→ Aim of the exercise: Look over the lines below. Report each one that includes the string "staasi".

→ Stored items from a collection:
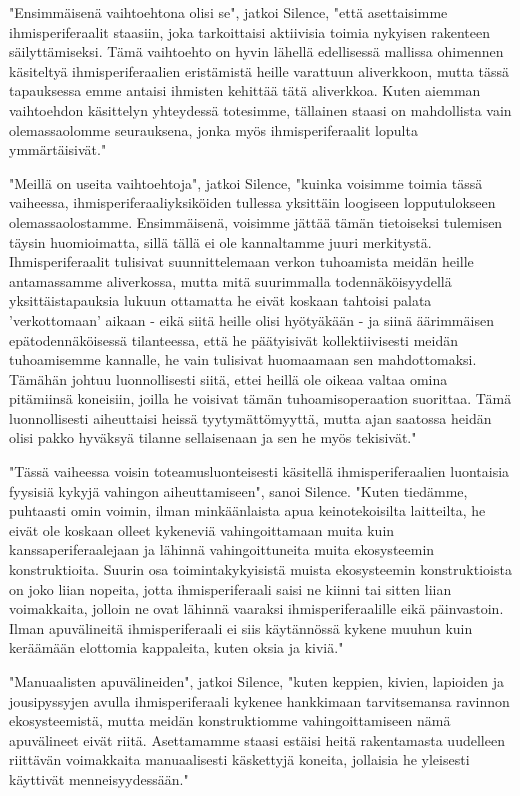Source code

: "Ensimmäisenä vaihtoehtona olisi se", jatkoi Silence, "että asettaisimme ihmisperiferaalit staasiin, joka tarkoittaisi aktiivisia toimia nykyisen rakenteen säilyttämiseksi. Tämä vaihtoehto on hyvin lähellä edellisessä mallissa ohimennen käsiteltyä ihmisperiferaalien eristämistä heille varattuun aliverkkoon, mutta tässä tapauksessa emme antaisi ihmisten kehittää tätä aliverkkoa. Kuten aiemman vaihtoehdon käsittelyn yhteydessä totesimme, tällainen staasi on mahdollista vain olemassaolomme seurauksena, jonka myös ihmisperiferaalit lopulta ymmärtäisivät."


"Meillä on useita vaihtoehtoja", jatkoi Silence, "kuinka voisimme toimia tässä vaiheessa, ihmisperiferaaliyksiköiden tullessa yksittäin loogiseen lopputulokseen olemassaolostamme. Ensimmäisenä, voisimme jättää tämän tietoiseksi tulemisen täysin huomioimatta, sillä tällä ei ole kannaltamme juuri merkitystä. Ihmisperiferaalit tulisivat suunnittelemaan verkon tuhoamista meidän heille antamassamme aliverkossa, mutta mitä suurimmalla todennäköisyydellä yksittäistapauksia lukuun ottamatta he eivät koskaan tahtoisi palata 'verkottomaan' aikaan - eikä siitä heille olisi hyötyäkään - ja siinä äärimmäisen epätodennäköisessä tilanteessa, että he päätyisivät kollektiivisesti meidän tuhoamisemme kannalle, he vain tulisivat huomaamaan sen mahdottomaksi. Tämähän johtuu luonnollisesti siitä, ettei heillä ole oikeaa valtaa omina pitämiinsä koneisiin, joilla he voisivat tämän tuhoamisoperaation suorittaa. Tämä luonnollisesti aiheuttaisi heissä tyytymättömyyttä, mutta ajan saatossa heidän olisi pakko hyväksyä tilanne sellaisenaan ja sen he myös tekisivät."


"Tässä vaiheessa voisin toteamusluonteisesti käsitellä ihmisperiferaalien luontaisia fyysisiä kykyjä vahingon aiheuttamiseen", sanoi Silence. "Kuten tiedämme, puhtaasti omin voimin, ilman minkäänlaista apua keinotekoisilta laitteilta, he eivät ole koskaan olleet kykeneviä vahingoittamaan muita kuin kanssaperiferaalejaan ja lähinnä vahingoittuneita muita ekosysteemin konstruktioita. Suurin osa toimintakykyisistä muista ekosysteemin konstruktioista on joko liian nopeita, jotta ihmisperiferaali saisi ne kiinni tai sitten liian voimakkaita, jolloin ne ovat lähinnä vaaraksi ihmisperiferaalille eikä päinvastoin. Ilman apuvälineitä ihmisperiferaali ei siis käytännössä kykene muuhun kuin keräämään elottomia kappaleita, kuten oksia ja kiviä."


"Manuaalisten apuvälineiden", jatkoi Silence, "kuten keppien, kivien, lapioiden ja jousipyssyjen avulla ihmisperiferaali kykenee hankkimaan tarvitsemansa ravinnon ekosysteemistä, mutta meidän konstruktiomme vahingoittamiseen nämä apuvälineet eivät riitä. Asettamamme staasi estäisi heitä rakentamasta uudelleen riittävän voimakkaita manuaalisesti käskettyjä koneita, jollaisia he yleisesti käyttivät menneisyydessään."


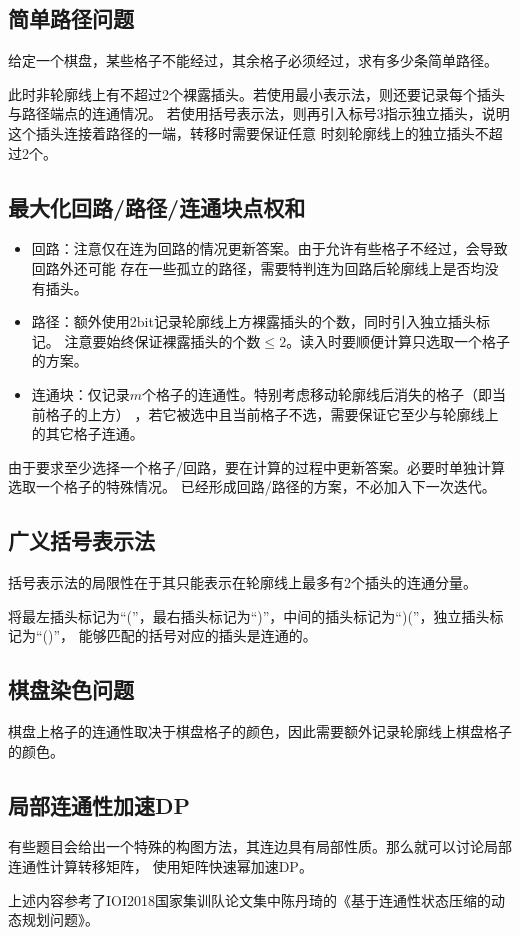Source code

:\subsection{简单路径问题}
给定一个棋盘，某些格子不能经过，其余格子必须经过，求有多少条简单路径。

此时非轮廓线上有不超过2个裸露插头。若使用最小表示法，则还要记录每个插头与路径端点的连通情况。
若使用括号表示法，则再引入标号3指示独立插头，说明这个插头连接着路径的一端，转移时需要保证任意
时刻轮廓线上的独立插头不超过2个。
\subsection{最大化回路/路径/连通块点权和}
\begin{itemize}
    \item 回路：注意仅在连为回路的情况更新答案。由于允许有些格子不经过，会导致回路外还可能
    存在一些孤立的路径，需要特判连为回路后轮廓线上是否均没有插头。
    \item 路径：额外使用2bit记录轮廓线上方裸露插头的个数，同时引入独立插头标记。
    注意要始终保证裸露插头的个数$\leq 2$。读入时要顺便计算只选取一个格子的方案。
    \item 连通块：仅记录$m$个格子的连通性。特别考虑移动轮廓线后消失的格子（即当前格子的上方）
    ，若它被选中且当前格子不选，需要保证它至少与轮廓线上的其它格子连通。
\end{itemize}

由于要求至少选择一个格子/回路，要在计算的过程中更新答案。必要时单独计算选取一个格子的特殊情况。
已经形成回路/路径的方案，不必加入下一次迭代。
\subsection{广义括号表示法}
括号表示法的局限性在于其只能表示在轮廓线上最多有2个插头的连通分量。

将最左插头标记为``(''，最右插头标记为``)''，中间的插头标记为``)(''，独立插头标记为``()''，
能够匹配的括号对应的插头是连通的。
\subsection{棋盘染色问题}
棋盘上格子的连通性取决于棋盘格子的颜色，因此需要额外记录轮廓线上棋盘格子的颜色。
\subsection{局部连通性加速DP}
有些题目会给出一个特殊的构图方法，其连边具有局部性质。那么就可以讨论局部连通性计算转移矩阵，
使用矩阵快速幂加速DP。

上述内容参考了IOI2018国家集训队论文集中陈丹琦的《基于连通性状态压缩的动态规划问题》。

→ Task response:
: "Ensimmäisenä vaihtoehtona olisi se", jatkoi Silence, "että asettaisimme ihmisperiferaalit staasiin, joka tarkoittaisi aktiivisia toimia nykyisen rakenteen säilyttämiseksi. Tämä vaihtoehto on hyvin lähellä edellisessä mallissa ohimennen käsiteltyä ihmisperiferaalien eristämistä heille varattuun aliverkkoon, mutta tässä tapauksessa emme antaisi ihmisten kehittää tätä aliverkkoa. Kuten aiemman vaihtoehdon käsittelyn yhteydessä totesimme, tällainen staasi on mahdollista vain olemassaolomme seurauksena, jonka myös ihmisperiferaalit lopulta ymmärtäisivät."
"Manuaalisten apuvälineiden", jatkoi Silence, "kuten keppien, kivien, lapioiden ja jousipyssyjen avulla ihmisperiferaali kykenee hankkimaan tarvitsemansa ravinnon ekosysteemistä, mutta meidän konstruktiomme vahingoittamiseen nämä apuvälineet eivät riitä. Asettamamme staasi estäisi heitä rakentamasta uudelleen riittävän voimakkaita manuaalisesti käskettyjä koneita, jollaisia he yleisesti käyttivät menneisyydessään."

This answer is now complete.